Qualcomm’s latest VRDK headset is a reference design that the company has positioned to act as a foundation for consumer electronics makers to create their own headsets based on Qualcomm’s Snapdragon VR hardware. Now with manufacturing partners on board, the first consumer headsets based on the VRDK reference design are expected to launch in the second half of 2017.
Qualcomm’s latest VRDK is built on the company’s new Snapdragon 835 chip. While Snapdragon 835 is suitable for a range of mobile devices like smartphones and tablets, the company says that the chip has also been built specifically with VR in mind.
As part of their VR efforts, Qualcomm has formed the ‘HMD Accelerator Program’ which is designed to “commercialize VR HMDs quickly with fewer resource restrains.” Basically, Qualcomm wants to use its expertise to help companies build their own VR headsets based on Qualcomm’s hardware. This is similar to Intel’s play with their Project Alloy reference headset.
The root of the HMD Accelerator Program is the Snapdragon 835-based VRDK reference headset, an all-in-one mobile VR headset with inside-out 6DOF tracking, a 90Hz 2560×1440 AMOLED display, 100 degree field of view, 4GB of RAM, eye-tracking, and hand-tracking (via Leap Motion’s new mobile sensor). It’s a complete package that doesn’t require a host PC or a snap-in smartphone. But the VRDK itself won’t be sold, at least not by Qualcomm.
Companies can use the VRDK as a starting point for creating their own VR headsets which might not look anything like Qualcomm’s VRDK, but would be built on much of Qualcomm’s hardware and underlying technologies. An Original Equipment Manufacturer (OEM) would choose which hardware and features to keep from the VRDK, and possibly add some of their own to differentiate the device from headsets built by other companies also based on the VRDK.
Qualcomm says that two Original Device Manufacturers (ODM), Goertek and Thundercomm, are the first to join the company’s HMD Accelerator Program. Both companies will offer manufacturing services for OEMs who want a VRDK-based headset built to sell to consumers.
The first of those consumer-ready devices are expected to launch in the second half of 2017, says Qualcomm.

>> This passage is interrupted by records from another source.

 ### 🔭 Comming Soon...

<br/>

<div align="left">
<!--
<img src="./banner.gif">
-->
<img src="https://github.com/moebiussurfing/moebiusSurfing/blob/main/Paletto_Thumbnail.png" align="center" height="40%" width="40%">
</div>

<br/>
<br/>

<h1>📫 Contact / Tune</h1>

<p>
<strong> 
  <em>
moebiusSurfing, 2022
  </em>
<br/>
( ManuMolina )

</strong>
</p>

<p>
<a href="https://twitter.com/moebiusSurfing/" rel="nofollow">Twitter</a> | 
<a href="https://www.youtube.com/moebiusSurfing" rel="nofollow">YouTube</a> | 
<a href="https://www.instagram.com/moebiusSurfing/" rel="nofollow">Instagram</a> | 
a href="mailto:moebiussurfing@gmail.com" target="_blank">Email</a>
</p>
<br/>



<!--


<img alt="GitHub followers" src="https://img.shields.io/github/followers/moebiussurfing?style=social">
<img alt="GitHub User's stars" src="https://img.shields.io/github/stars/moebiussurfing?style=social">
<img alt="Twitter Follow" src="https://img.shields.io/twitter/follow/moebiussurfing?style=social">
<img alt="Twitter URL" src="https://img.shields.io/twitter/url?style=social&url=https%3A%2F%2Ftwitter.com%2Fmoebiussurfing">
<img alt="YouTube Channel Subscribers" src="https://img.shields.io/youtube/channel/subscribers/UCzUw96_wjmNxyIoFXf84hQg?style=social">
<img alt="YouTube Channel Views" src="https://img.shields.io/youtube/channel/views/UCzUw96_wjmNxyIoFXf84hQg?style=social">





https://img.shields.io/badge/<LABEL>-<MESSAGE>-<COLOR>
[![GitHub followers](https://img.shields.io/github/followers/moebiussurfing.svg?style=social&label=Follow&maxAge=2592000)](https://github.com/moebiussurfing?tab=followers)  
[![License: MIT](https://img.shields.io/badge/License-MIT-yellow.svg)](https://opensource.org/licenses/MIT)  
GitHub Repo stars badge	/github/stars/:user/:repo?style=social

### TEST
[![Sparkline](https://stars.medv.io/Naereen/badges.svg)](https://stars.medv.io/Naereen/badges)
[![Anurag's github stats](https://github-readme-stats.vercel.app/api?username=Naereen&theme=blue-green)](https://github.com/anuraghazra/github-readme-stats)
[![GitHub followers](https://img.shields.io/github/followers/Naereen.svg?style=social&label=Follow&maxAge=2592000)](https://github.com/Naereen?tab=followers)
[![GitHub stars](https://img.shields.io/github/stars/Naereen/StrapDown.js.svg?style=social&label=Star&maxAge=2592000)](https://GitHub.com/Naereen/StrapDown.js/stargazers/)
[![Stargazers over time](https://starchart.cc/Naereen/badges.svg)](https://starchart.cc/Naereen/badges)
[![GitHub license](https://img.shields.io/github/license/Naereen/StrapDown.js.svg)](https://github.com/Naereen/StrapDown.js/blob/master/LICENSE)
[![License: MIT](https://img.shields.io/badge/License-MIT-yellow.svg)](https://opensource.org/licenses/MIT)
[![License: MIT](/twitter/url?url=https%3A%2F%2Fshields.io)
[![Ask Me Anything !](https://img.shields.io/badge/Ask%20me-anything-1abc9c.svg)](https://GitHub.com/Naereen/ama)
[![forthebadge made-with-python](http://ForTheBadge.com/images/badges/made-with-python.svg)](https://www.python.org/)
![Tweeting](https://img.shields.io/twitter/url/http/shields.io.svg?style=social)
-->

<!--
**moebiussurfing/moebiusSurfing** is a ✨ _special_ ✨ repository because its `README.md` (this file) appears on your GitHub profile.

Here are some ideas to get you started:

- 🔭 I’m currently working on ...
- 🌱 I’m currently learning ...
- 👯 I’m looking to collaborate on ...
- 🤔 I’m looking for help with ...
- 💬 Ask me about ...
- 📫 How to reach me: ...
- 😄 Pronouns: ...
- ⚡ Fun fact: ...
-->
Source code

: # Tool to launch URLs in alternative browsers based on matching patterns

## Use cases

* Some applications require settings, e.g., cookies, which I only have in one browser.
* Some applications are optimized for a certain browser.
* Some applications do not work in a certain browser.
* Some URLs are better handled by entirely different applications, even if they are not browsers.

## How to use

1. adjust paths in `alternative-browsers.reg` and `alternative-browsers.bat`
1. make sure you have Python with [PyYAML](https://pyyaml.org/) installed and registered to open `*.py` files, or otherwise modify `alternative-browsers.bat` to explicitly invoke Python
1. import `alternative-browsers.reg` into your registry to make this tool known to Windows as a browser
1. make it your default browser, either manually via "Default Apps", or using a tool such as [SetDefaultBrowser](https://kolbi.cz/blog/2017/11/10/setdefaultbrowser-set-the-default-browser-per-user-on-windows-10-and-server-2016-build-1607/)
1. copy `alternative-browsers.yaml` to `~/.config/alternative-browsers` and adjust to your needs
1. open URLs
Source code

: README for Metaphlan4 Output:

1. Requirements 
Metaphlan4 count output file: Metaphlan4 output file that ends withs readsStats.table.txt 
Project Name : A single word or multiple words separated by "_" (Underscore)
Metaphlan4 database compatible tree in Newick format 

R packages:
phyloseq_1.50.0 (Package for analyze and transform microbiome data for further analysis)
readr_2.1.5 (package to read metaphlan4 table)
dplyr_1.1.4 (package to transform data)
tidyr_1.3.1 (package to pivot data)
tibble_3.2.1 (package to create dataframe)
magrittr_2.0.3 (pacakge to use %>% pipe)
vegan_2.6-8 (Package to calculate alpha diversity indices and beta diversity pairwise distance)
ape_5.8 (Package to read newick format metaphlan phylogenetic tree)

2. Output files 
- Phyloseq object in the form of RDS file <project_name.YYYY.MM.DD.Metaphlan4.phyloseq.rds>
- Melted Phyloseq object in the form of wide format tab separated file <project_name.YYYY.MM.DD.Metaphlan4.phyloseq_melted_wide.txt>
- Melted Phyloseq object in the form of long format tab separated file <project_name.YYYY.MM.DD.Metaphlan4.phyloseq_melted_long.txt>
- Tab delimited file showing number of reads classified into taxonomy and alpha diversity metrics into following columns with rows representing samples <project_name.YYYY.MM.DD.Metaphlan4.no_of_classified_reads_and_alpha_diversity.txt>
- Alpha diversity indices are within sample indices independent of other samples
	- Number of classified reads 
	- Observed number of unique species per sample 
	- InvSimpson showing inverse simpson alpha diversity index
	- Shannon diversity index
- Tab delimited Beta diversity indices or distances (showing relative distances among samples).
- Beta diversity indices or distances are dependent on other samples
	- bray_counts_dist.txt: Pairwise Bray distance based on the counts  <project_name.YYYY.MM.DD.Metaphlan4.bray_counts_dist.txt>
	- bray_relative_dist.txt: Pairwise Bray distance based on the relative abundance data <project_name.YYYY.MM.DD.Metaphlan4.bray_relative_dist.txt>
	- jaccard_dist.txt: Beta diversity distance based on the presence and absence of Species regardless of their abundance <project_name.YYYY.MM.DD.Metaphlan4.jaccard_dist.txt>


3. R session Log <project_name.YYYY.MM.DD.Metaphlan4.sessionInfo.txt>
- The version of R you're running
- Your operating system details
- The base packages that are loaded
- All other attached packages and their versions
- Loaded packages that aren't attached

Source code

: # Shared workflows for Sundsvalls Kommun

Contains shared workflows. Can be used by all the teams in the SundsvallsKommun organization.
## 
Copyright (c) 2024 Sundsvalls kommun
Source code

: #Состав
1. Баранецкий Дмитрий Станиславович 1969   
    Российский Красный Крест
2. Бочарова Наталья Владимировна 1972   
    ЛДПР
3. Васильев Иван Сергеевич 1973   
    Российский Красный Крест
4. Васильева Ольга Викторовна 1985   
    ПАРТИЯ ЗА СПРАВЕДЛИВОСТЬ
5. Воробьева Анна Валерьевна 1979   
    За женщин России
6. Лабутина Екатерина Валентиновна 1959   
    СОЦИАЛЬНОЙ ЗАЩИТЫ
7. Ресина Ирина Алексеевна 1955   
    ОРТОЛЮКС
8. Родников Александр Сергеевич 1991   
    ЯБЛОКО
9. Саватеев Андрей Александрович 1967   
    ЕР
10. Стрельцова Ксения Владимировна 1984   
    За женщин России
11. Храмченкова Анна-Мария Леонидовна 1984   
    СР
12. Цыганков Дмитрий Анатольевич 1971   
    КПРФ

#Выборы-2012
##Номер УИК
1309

The company also plans to distribute the VRDK to content creators to stimulate an ecosystem of applications which are specially built to take advantage of the Snapdragon 835 platform and VR headsets built upon it. Those headsets are expected to go out to developers in Q2 2017.
All-in-one (AIO) headsets have some clear advantages over mobile shell headsets like Gear VR which require a host smartphone to be snapped into the headset. For one, an AIO headset can be optimally designed for VR, whereas a mobile shell headset is restricted to the limitations of smartphone design (thin, small battery, limited heat dissipation). However, there’s some potential downsides too, the biggest of which is perhaps cost. In order to provide a great VR experience, AIO VR headsets need most of the same hardware that’s already in your smartphone (display, CPU, GPU, sensors, battery etc). That means they could end up being about as costly as a new smartphone.
Qualcomm and its partners haven’t yet announced any pricing information, so we’ll still have to wait and see where the price point falls, and how quickly it will be able to come down to mainstream levels.
Disclosure: Qualcomm and Road to VR co-hosted a networking event this month during GDC 2017.